Suppression flag interpretation

mailglass_inbound checks the outbound suppression list when an inbound message arrives. Suppressed senders are flagged, not auto-bounced.

What the flag means

When an inbound sender's address appears on the suppression list, the InboundRecord is inserted with suppression_flagged: true. The message still flows through routing and mailbox execution. The flag is visible:

  • In the InboundMessage.signals struct under the :suppression_flagged field
  • In the inbound admin LiveView record list and detail panel

Why flag-only, not auto-bounce

Several common inbound patterns involve suppressed addresses:

  • Forwarders and aliasing services. A forwarding address may be on the suppression list (e.g. a bounce from alias@forwarder.example that suppressed that address), but the human behind it is legitimate.
  • Complaint replies. A recipient who marked a delivery as spam may then write in with a genuine support request. Auto-bouncing that reply discards diagnostic signal.
  • False-positive recovery. Suppression lists can have false positives. Auto-bouncing closes the recovery window before a human can inspect the situation.

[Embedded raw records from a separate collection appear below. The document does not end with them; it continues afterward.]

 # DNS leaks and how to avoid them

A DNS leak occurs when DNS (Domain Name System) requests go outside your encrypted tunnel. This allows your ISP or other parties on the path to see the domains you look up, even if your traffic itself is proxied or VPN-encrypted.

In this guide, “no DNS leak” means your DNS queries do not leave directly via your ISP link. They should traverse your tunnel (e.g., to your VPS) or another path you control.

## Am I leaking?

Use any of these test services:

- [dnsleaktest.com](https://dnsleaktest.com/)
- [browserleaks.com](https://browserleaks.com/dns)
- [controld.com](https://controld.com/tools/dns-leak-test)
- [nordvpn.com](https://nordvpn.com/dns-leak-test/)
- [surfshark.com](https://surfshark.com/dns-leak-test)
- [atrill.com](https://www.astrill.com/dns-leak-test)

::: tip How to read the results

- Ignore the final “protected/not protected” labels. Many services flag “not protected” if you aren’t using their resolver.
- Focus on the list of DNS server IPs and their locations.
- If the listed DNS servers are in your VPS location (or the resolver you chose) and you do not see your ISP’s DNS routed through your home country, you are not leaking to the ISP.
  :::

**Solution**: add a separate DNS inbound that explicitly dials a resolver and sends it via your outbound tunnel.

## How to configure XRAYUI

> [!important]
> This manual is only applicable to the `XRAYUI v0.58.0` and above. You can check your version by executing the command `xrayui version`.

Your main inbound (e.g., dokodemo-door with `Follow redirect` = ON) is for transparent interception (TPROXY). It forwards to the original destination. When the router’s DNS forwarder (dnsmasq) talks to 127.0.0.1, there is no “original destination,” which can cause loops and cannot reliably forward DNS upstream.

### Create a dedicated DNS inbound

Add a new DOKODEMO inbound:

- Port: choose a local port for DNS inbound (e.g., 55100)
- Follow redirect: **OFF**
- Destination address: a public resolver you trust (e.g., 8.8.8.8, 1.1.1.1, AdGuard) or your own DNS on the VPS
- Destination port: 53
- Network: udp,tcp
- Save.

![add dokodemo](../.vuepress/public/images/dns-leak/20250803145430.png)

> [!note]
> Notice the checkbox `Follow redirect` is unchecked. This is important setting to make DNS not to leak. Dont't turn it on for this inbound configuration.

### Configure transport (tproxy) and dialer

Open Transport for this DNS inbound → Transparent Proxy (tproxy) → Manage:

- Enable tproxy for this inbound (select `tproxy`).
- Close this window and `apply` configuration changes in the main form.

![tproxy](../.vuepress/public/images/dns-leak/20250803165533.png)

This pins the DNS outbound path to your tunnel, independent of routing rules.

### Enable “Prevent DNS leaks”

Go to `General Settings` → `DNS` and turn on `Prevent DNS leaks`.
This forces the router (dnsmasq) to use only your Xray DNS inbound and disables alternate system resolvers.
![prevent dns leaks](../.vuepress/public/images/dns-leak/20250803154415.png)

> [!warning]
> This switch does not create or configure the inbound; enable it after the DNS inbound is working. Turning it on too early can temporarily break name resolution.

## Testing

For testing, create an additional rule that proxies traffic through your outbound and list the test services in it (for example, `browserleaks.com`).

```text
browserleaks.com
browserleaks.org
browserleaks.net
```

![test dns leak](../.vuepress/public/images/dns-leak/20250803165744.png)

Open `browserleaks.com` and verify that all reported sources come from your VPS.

The flag preserves the diagnostic signal. Your mailbox callback decides what to do with it:

defmodule MyApp.Mailboxes.SupportMailbox do
  @behaviour MailglassInbound.Mailbox

  @impl true
  def process(message) do
    if message.signals.suppression_flagged do
      # Route to a human review queue rather than auto-processing
      {:reject, "suppressed sender — flagged for manual review"}
    else
      :accept
    end
  end
end

Or accept and handle in application logic:

def process(message) do
  MyApp.SupportTickets.create(message)
  :accept
end

The choice of outcome is yours. The inbound package only flags; it does not decide.